Technology as a lever, not a crutch
There is a temptation to believe that more technology will solve misalignment. The opposite is often true. Applicant tracking systems and generative application tools increase volume but not precision. Without structure, more tech only adds more noise.
Used wisely, however, technology enforces discipline. Automated scheduling, rubric-based scoring, and templated communication free managers to focus on evidence. What matters is not the sophistication of the software, but the clarity of the process it supports.
Measuring alignment
Success should not be measured in speed alone. Time to fill is a vanity metric if it results in churn three months later.

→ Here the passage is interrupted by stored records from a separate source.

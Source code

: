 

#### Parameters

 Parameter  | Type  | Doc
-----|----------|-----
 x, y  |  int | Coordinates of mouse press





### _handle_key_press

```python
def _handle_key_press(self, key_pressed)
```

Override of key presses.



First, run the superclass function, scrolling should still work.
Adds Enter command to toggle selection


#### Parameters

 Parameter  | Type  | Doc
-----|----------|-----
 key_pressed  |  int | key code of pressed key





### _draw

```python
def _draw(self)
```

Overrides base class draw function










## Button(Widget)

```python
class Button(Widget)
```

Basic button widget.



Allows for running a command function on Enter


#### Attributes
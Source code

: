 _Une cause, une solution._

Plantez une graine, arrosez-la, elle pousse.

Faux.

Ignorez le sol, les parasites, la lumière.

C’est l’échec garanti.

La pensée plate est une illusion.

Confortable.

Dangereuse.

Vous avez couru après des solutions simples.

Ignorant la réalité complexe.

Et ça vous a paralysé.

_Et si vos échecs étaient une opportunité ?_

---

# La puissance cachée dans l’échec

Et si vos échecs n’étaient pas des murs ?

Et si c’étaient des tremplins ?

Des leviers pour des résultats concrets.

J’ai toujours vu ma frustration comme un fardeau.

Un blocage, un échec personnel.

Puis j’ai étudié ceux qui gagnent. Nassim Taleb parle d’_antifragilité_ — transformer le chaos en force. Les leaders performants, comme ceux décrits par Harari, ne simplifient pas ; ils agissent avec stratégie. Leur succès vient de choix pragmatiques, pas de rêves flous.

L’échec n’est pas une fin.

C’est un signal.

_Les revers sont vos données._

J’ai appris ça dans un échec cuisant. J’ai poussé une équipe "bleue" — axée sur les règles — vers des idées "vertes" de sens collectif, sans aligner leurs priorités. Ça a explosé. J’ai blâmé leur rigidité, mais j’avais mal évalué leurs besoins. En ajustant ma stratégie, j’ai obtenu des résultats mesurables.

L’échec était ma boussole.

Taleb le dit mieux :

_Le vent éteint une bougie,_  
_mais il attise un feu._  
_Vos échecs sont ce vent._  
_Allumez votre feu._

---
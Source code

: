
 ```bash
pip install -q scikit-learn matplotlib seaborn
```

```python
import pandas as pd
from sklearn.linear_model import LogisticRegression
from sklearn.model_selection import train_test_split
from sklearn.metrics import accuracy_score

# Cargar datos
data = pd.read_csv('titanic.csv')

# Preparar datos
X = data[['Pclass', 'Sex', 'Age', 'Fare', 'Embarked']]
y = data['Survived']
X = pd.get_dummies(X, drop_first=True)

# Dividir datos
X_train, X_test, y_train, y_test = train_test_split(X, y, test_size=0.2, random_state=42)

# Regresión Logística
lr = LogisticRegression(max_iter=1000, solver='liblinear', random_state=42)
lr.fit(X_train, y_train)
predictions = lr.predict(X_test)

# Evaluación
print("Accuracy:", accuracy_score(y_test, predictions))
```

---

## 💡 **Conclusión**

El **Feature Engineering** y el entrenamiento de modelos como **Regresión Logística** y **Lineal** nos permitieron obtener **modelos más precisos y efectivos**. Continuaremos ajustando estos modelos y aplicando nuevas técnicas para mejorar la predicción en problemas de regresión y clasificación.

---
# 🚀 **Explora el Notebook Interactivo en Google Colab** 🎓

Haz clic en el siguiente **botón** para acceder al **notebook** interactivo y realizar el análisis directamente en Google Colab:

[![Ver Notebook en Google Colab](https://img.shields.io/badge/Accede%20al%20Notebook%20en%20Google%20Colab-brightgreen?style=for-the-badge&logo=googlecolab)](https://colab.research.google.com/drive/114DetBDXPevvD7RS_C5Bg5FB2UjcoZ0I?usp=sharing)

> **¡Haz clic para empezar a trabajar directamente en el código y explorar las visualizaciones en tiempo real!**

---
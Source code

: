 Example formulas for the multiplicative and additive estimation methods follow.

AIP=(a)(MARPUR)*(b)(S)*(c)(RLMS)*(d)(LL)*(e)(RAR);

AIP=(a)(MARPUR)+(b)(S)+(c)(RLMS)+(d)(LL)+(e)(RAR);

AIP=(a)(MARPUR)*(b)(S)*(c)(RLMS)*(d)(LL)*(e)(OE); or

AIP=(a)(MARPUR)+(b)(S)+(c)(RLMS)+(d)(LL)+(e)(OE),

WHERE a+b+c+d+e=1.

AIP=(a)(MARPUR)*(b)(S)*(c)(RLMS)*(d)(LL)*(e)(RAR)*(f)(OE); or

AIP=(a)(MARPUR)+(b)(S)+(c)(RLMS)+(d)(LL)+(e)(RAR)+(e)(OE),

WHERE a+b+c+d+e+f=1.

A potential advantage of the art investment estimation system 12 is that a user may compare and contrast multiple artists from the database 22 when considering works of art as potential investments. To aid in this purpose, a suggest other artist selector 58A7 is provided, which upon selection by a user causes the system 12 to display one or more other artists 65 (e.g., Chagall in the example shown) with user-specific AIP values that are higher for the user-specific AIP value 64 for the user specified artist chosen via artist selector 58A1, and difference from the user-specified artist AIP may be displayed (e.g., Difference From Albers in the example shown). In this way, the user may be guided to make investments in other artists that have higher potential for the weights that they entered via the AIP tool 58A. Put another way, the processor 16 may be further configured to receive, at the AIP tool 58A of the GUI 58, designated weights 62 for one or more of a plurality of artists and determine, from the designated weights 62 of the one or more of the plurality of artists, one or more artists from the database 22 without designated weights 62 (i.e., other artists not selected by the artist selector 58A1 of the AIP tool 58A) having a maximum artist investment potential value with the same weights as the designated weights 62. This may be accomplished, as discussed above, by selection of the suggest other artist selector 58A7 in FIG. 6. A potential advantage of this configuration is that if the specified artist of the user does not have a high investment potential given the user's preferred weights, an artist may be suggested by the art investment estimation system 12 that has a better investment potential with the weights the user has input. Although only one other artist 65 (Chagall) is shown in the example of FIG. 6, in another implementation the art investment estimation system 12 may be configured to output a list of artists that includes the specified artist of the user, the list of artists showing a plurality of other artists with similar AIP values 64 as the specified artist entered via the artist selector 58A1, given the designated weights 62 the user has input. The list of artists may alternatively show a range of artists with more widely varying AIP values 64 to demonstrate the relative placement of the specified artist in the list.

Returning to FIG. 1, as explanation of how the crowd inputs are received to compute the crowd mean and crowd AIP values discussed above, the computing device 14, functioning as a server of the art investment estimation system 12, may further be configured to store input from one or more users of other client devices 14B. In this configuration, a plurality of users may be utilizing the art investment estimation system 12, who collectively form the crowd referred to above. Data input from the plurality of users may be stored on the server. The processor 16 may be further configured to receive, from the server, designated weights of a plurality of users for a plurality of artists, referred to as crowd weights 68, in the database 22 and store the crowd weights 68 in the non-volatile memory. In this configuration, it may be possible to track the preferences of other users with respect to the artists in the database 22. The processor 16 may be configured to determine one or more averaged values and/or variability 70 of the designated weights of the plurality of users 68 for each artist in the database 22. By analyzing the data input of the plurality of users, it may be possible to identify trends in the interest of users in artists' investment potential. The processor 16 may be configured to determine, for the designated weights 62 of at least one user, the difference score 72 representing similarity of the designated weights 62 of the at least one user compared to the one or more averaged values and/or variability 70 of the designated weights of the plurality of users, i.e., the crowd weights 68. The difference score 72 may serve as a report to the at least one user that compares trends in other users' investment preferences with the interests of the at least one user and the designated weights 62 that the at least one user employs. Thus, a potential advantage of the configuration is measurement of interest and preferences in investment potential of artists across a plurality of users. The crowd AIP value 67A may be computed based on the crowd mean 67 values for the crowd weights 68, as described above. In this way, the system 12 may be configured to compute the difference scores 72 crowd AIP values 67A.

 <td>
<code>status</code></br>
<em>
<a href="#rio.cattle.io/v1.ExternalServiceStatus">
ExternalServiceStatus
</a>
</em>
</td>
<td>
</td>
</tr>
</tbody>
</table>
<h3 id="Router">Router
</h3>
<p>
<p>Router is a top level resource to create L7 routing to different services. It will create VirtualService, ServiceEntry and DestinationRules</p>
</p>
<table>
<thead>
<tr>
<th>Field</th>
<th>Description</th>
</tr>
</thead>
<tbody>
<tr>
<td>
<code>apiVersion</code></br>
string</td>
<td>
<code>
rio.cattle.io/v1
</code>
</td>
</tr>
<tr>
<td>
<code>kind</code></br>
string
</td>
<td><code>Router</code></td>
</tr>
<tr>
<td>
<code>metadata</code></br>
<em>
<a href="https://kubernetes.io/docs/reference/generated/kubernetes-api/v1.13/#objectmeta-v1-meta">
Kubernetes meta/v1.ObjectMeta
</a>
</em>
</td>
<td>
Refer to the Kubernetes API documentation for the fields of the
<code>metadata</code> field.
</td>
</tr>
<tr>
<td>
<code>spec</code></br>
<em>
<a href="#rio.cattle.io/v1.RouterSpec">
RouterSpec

Better indicators include:
Percentage of candidates passing the work-sample threshold.
Offer acceptance rate.
90-day retention and performance outcomes.
Manager satisfaction scores at 60 and 120 days.
Candidate closure rate (how many applicants receive final feedback).
Founders who track these numbers see fewer false positives and stronger early-tenure success.
A South African lens
In South Africa, misalignment carries additional weight. The country faces one of the highest unemployment rates in the world, with youth unemployment particularly acute (OECD; Statistics South Africa). Graduate unemployment remains stubbornly high (econ3x3). This means the issue is not a shortage of people but a failure to link education and employment effectively.
For founders, this is both a risk and an opportunity. Misaligned processes exclude capable but non-traditional candidates who could thrive if given the right assessment. Designing short, fair work samples opens the door to talent overlooked by conventional screening. In a market where many employers treat candidates poorly, simply offering clarity and closure is a competitive advantage.
Two case illustrations
The SaaS product hire. A 12-person startup kept hiring product managers who preferred long cycles, which slowed releases. They redesigned their process around outcomes, added a backlog-prioritisation task, and ran TEMPO checks. Within weeks, they secured a candidate who thrived in weekly sprints and improved NPS within six weeks.
The agency finance hire. An agency lost weeks each month to slow closes. By designing a two-part accounting task and structured interviews focused on escalation and ownership, they hired a candidate who cut close time by 30% and flagged risks early.
These stories demonstrate that misalignment is not abstract. It is operational. And it can be corrected with intentional design.
Closing thoughts
The labour market does not lack applicants or roles. It lacks intelligent matching. Founders who continue to rely on proxies and improvisation will repeat the same mistakes, wasting money and energy while competitors move faster. But those who invest in clarity, structured evidence, and context-fit checks build teams that not only perform but stay.
As one study put it, a CV shows you where someone has been, but a work sample shows you where they can go. The choice is whether you want to know their past, or whether you want to know their future.